**TASK GOAL:** Each line in the entries below that holds the word "optimization" belongs in the answer.

○ ○ ○ ○ ○ ○ ○

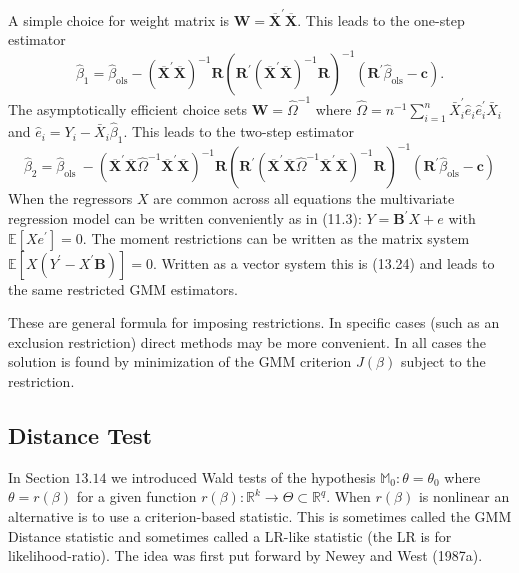 \documentclass[10pt]{article}
\begin{document}
A simple choice for weight matrix is $\boldsymbol{W}=\overline{\boldsymbol{X}}^{\prime} \overline{\boldsymbol{X}}$. This leads to the one-step estimator
$$
\widehat{\beta}_{1}=\widehat{\beta}_{\mathrm{ols}}-\left(\overline{\boldsymbol{X}}^{\prime} \overline{\boldsymbol{X}}\right)^{-1} \boldsymbol{R}\left(\boldsymbol{R}^{\prime}\left(\overline{\boldsymbol{X}}^{\prime} \overline{\boldsymbol{X}}\right)^{-1} \boldsymbol{R}\right)^{-1}\left(\boldsymbol{R}^{\prime} \widehat{\beta}_{\mathrm{ols}}-\boldsymbol{c}\right) .
$$
The asymptotically efficient choice sets $\boldsymbol{W}=\widehat{\Omega}^{-1}$ where $\widehat{\Omega}=n^{-1} \sum_{i=1}^{n} \bar{X}_{i}^{\prime} \widehat{e}_{i} \widehat{e}_{i}^{\prime} \bar{X}_{i}$ and $\widehat{e}_{i}=Y_{i}-\bar{X}_{i} \widehat{\beta}_{1}$. This leads to the two-step estimator
$$
\widehat{\beta}_{2}=\widehat{\beta}_{\text {ols }}-\left(\overline{\boldsymbol{X}}^{\prime} \overline{\boldsymbol{X}} \widehat{\Omega}^{-1} \overline{\boldsymbol{X}}^{\prime} \overline{\boldsymbol{X}}\right)^{-1} \boldsymbol{R}\left(\boldsymbol{R}^{\prime}\left(\overline{\boldsymbol{X}}^{\prime} \overline{\boldsymbol{X}} \widehat{\Omega}^{-1} \overline{\boldsymbol{X}}^{\prime} \overline{\boldsymbol{X}}\right)^{-1} \boldsymbol{R}\right)^{-1}\left(\boldsymbol{R}^{\prime} \widehat{\beta}_{\mathrm{ols}}-\boldsymbol{c}\right)
$$
When the regressors $X$ are common across all equations the multivariate regression model can be written conveniently as in (11.3): $Y=\boldsymbol{B}^{\prime} X+e$ with $\mathbb{E}\left[X e^{\prime}\right]=0$. The moment restrictions can be written as the matrix system $\mathbb{E}\left[X\left(Y^{\prime}-X^{\prime} \boldsymbol{B}\right)\right]=0$. Written as a vector system this is (13.24) and leads to the same restricted GMM estimators.

These are general formula for imposing restrictions. In specific cases (such as an exclusion restriction) direct methods may be more convenient. In all cases the solution is found by minimization of the GMM criterion $J(\beta)$ subject to the restriction.

\subsection{Distance Test}
In Section $13.14$ we introduced Wald tests of the hypothesis $\mathbb{M}_{0}: \theta=\theta_{0}$ where $\theta=r(\beta)$ for a given function $r(\beta): \mathbb{R}^{k} \rightarrow \Theta \subset \mathbb{R}^{q}$. When $r(\beta)$ is nonlinear an alternative is to use a criterion-based statistic. This is sometimes called the GMM Distance statistic and sometimes called a LR-like statistic (the LR is for likelihood-ratio). The idea was first put forward by Newey and West (1987a).
\end{document}
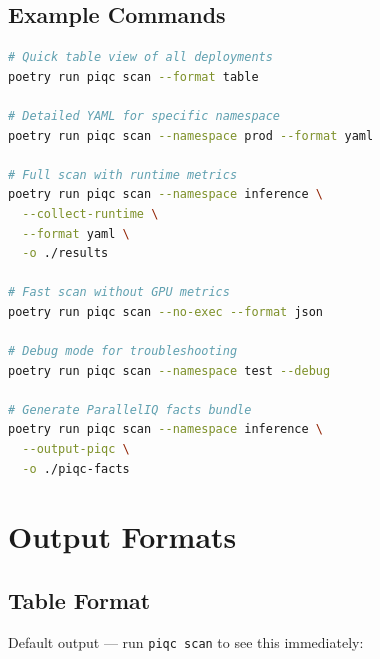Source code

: \documentclass[11pt,a4paper]{article}
\begin{document}
\subsection{Example Commands}

\begin{lstlisting}[language=bash,basicstyle=\ttfamily\footnotesize]
# Quick table view of all deployments
poetry run piqc scan --format table

# Detailed YAML for specific namespace
poetry run piqc scan --namespace prod --format yaml

# Full scan with runtime metrics
poetry run piqc scan --namespace inference \
  --collect-runtime \
  --format yaml \
  -o ./results

# Fast scan without GPU metrics
poetry run piqc scan --no-exec --format json

# Debug mode for troubleshooting
poetry run piqc scan --namespace test --debug

# Generate ParallelIQ facts bundle
poetry run piqc scan --namespace inference \
  --output-piqc \
  -o ./piqc-facts
\end{lstlisting}

\section{Output Formats}

\subsection{Table Format}

Default output — run \texttt{piqc scan} to see this immediately:
\end{document}
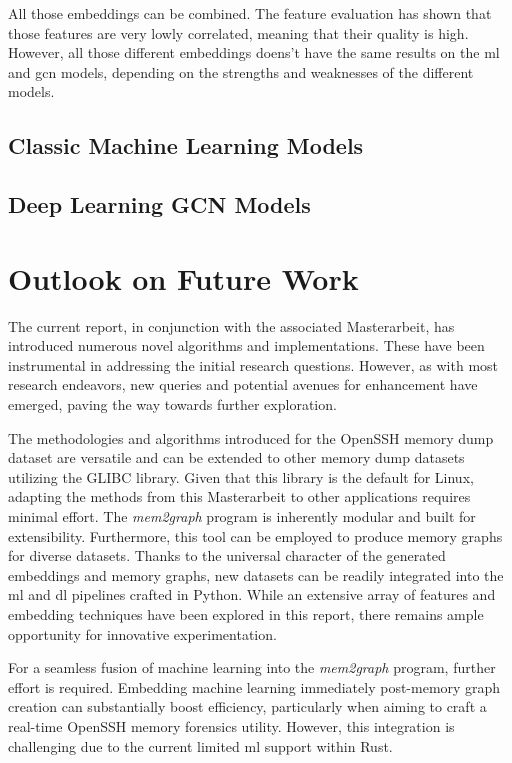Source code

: All those embeddings can be combined. The feature evaluation has shown that those features are very lowly correlated, meaning that their quality is high. However, all those different embeddings doens't have the same results on the \acrshort{ml} and \acrshort{gcn} models, depending on the strengths and weaknesses of the different models.

\subsection{Classic Machine Learning Models}

\subsection{Deep Learning GCN Models}


\section{Outlook on Future Work}\label{conclusion:sec:future_work}


The current report, in conjunction with the associated Masterarbeit, has introduced numerous novel algorithms and implementations. These have been instrumental in addressing the initial research questions. However, as with most research endeavors, new queries and potential avenues for enhancement have emerged, paving the way towards further exploration.

The methodologies and algorithms introduced for the OpenSSH memory dump dataset are versatile and can be extended to other memory dump datasets utilizing the GLIBC library. Given that this library is the default for Linux, adapting the methods from this Masterarbeit to other applications requires minimal effort. The \textit{mem2graph} program is inherently modular and built for extensibility. Furthermore, this tool can be employed to produce memory graphs for diverse datasets. Thanks to the universal character of the generated embeddings and memory graphs, new datasets can be readily integrated into the \acrshort{ml} and \acrshort{dl} pipelines crafted in Python. While an extensive array of features and embedding techniques have been explored in this report, there remains ample opportunity for innovative experimentation.

For a seamless fusion of machine learning into the \textit{mem2graph} program, further effort is required. Embedding machine learning immediately post-memory graph creation can substantially boost efficiency, particularly when aiming to craft a real-time OpenSSH memory forensics utility. However, this integration is challenging due to the current limited \acrshort{ml} support within Rust.

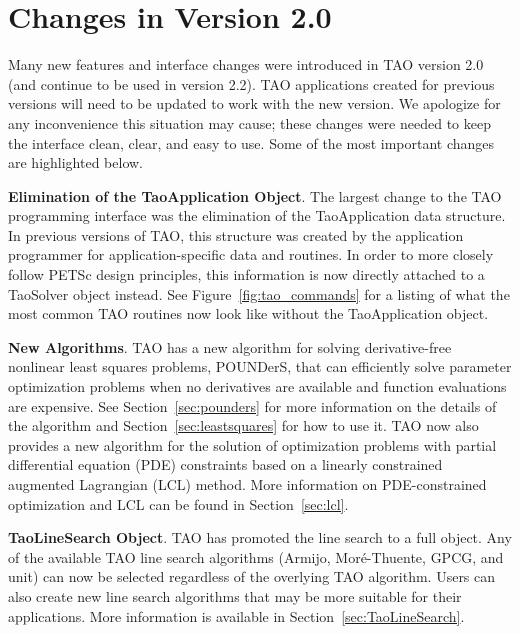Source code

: \section*{Changes in Version 2.0}

Many new features and interface changes were introduced in TAO version 2.0 (and continue to be used in version 2.2).
TAO applications created for previous versions will need to be updated to 
work with the new version.  We apologize for any inconvenience this situation
may cause; these changes were needed to keep the interface
clean, 
clear, and easy to use. Some of the most important changes are highlighted 
below.

\vspace{7mm}
\noindent \textbf{Elimination of the TaoApplication Object}. The largest change to the TAO programming interface was the elimination of the
TaoApplication data structure. In previous versions of TAO, this structure was 
created by the application programmer for application-specific data and 
routines.  In order to more closely follow PETSc design principles, this 
information is now directly attached to a TaoSolver object instead.  See 
Figure~\ref{fig:tao_commands} for a listing of what the most common TAO 
routines now look like without the TaoApplication object.

\vspace{7mm}
\noindent \textbf{New Algorithms}. TAO has a new algorithm for solving derivative-free nonlinear least
squares
problems, POUNDerS, that can efficiently solve parameter optimization problems 
when no derivatives are available and function evaluations are expensive. 
See 
Section~\ref{sec:pounders} for more information on the details of the 
algorithm and Section~\ref{sec:leastsquares} for how to use it.
TAO now also provides a new algorithm for the solution of optimization
problems with partial differential equation (PDE) constraints based on a
linearly constrained augmented Lagrangian (LCL) method.  More 
information on PDE-constrained optimization and LCL can be found 
in Section~\ref{sec:lcl}.


\vspace{7mm}
\noindent \textbf{TaoLineSearch Object}. TAO has promoted the line search to a full object.  Any of the available 
TAO line search algorithms (Armijo, Mor\'e-Thuente, GPCG, and unit) can now 
be selected regardless of the overlying TAO algorithm.  Users can also
create new line search algorithms that may be more suitable for their
applications.  More information is available in 
Section~\ref{sec:TaoLineSearch}.


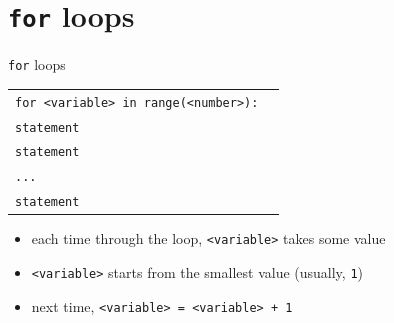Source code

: \documentclass[t,handout,9pt]{beamer}
\begin{document}
\section{\texttt{for} loops}
\begin{frame}{\texttt{for} loops}
\vfill
\begin{table}[]
\begin{flushleft}
\begin{tabular}{ll}
\texttt{for <variable> in range(<number>):} &  \\
\texttt{\qquad statement}        & \\
\texttt{\qquad statement}        & \\
\texttt{\qquad ...}        & \\
\texttt{\qquad statement}        & \\
\end{tabular}
\end{flushleft}
\end{table}
\vfill
\begin{itemize}
	\item each time through the loop, \texttt{<variable>} takes some value
	\item \texttt{<variable>} starts from the smallest value (usually, \texttt{1})
	\item next time, \texttt{<variable> = <variable> + 1}
\end{itemize}
\vfill
\end{frame}
%
\end{document}
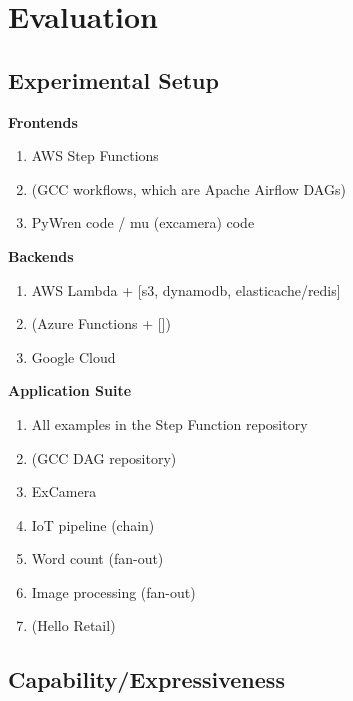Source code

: \section{Evaluation}\label{sec:eval}

\subsection{Experimental Setup}

\textbf{Frontends}

\begin{enumerate}

	\item AWS Step Functions

	\item (GCC workflows, which are Apache Airflow DAGs)

	\item PyWren code / mu (excamera) code

\end{enumerate}

\textbf{Backends}

\begin{enumerate}

	\item AWS Lambda + [s3, dynamodb, elasticache/redis]

	\item (Azure Functions + [])

	\item Google Cloud

\end{enumerate}

\textbf{Application Suite}

\begin{enumerate}
	\item All examples in the Step Function repository
	\item (GCC DAG repository)
	\item ExCamera
	\item IoT pipeline (chain)
	\item Word count (fan-out)
	\item Image processing (fan-out)
	\item (Hello Retail)
\end{enumerate}


\subsection{Capability/Expressiveness}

○ ○ ○ ○ ○ ○ ○

**ANSWER FOR THIS EXERCISE:**
problems, POUNDerS, that can efficiently solve parameter optimization problems 
TAO now also provides a new algorithm for the solution of optimization
information on PDE-constrained optimization and LCL can be found 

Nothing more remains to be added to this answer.